Carlos Aguilar had a lucky escape. He explained on Spanish television that he had come across one of the Leonor profiles on Facebook and wanted to congratulate the princess “because she was going to be the future queen”.
He left his name and phone number in the hope he might get a WhatsApp message from the princess. Instead he was contacted by her “secretary” who said he was the “beneficiary of a grant” of $100,000 that would be paid into his account if he would pay a $400 “processing fee”.
He backed out after being told to send the money to a bank in the Dominican Republic, which seemed suspicious.
The fake Leonors have attracted an army of followers with promises of financial “prizes.”
The real Leonor and Spain’s royal household have not commented on the affair. The princess has been more and more in the spotlight since turning 18 in 2023, attracting gushing write-ups in the unfailingly supportive Spanish press and uniting disparate points of the political spectrum in praise.
Last week she set off on a great maritime adventure, a six-month naval training cruise aboard a four-masted schooner to ten ports and eight countries around the Americas.
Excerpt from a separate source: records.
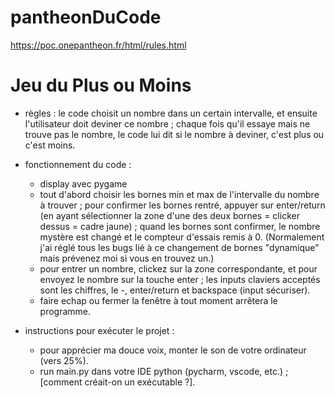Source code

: # pantheonDuCode
https://poc.onepantheon.fr/html/rules.html

# Jeu du Plus ou Moins
- règles : le code choisit un nombre dans un certain intervalle, et ensuite l'utilisateur doit deviner ce nombre ;
chaque fois qu'il essaye mais ne trouve pas le nombre, le code lui dit si le nombre à deviner,
c'est plus ou c'est moins.


- fonctionnement du code :
  - display avec pygame
  - tout d'abord choisir les bornes min et max de l'intervalle du nombre à trouver
; pour confirmer les bornes rentré, appuyer sur enter/return (en ayant sélectionner la zone d'une des deux bornes = clicker dessus = cadre jaune)
; quand les bornes sont confirmer, le nombre mystère est changé et le compteur d'essais remis à 0.
    (Normalement j'ai réglé tous les bugs lié à ce changement de bornes "dynamique" mais prévenez moi si vous en trouvez un.)
  - pour entrer un nombre, clickez sur la zone correspondante, et pour envoyez le nombre sur la touche enter ;
les inputs claviers acceptés sont les chiffres, le -, enter/return et backspace (input sécuriser).
  - faire echap ou fermer la fenêtre à tout moment arrêtera le programme.


- instructions pour exécuter le projet :
  - pour apprécier ma douce voix, monter le son de votre ordinateur (vers 25%).
  - run main.py dans votre IDE python (pycharm, vscode, etc.) ; [comment créait-on un exécutable ?].
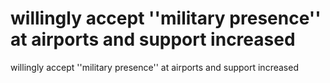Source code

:# willingly accept ''military presence'' at airports and support increased

willingly accept ''military presence'' at airports and support increased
This family ritual — her father, King Felipe VI, made the same voyage, as did her grandfather, Juan Carlos, who abdicated the throne under a cloud of scandal in 2014 — is preparation for her future role not only as Queen but as the military “commander-in-chief”.
One of the ports she will visit, coincidentally, is the Dominican Republic, the apparent base of the scammers.
TikTok said it had removed the fake Leonor accounts. However, several were still operating last week. One, showing the princess in a red military beret, proclaimed: “There are still lots of prizes that I haven’t shared yet.”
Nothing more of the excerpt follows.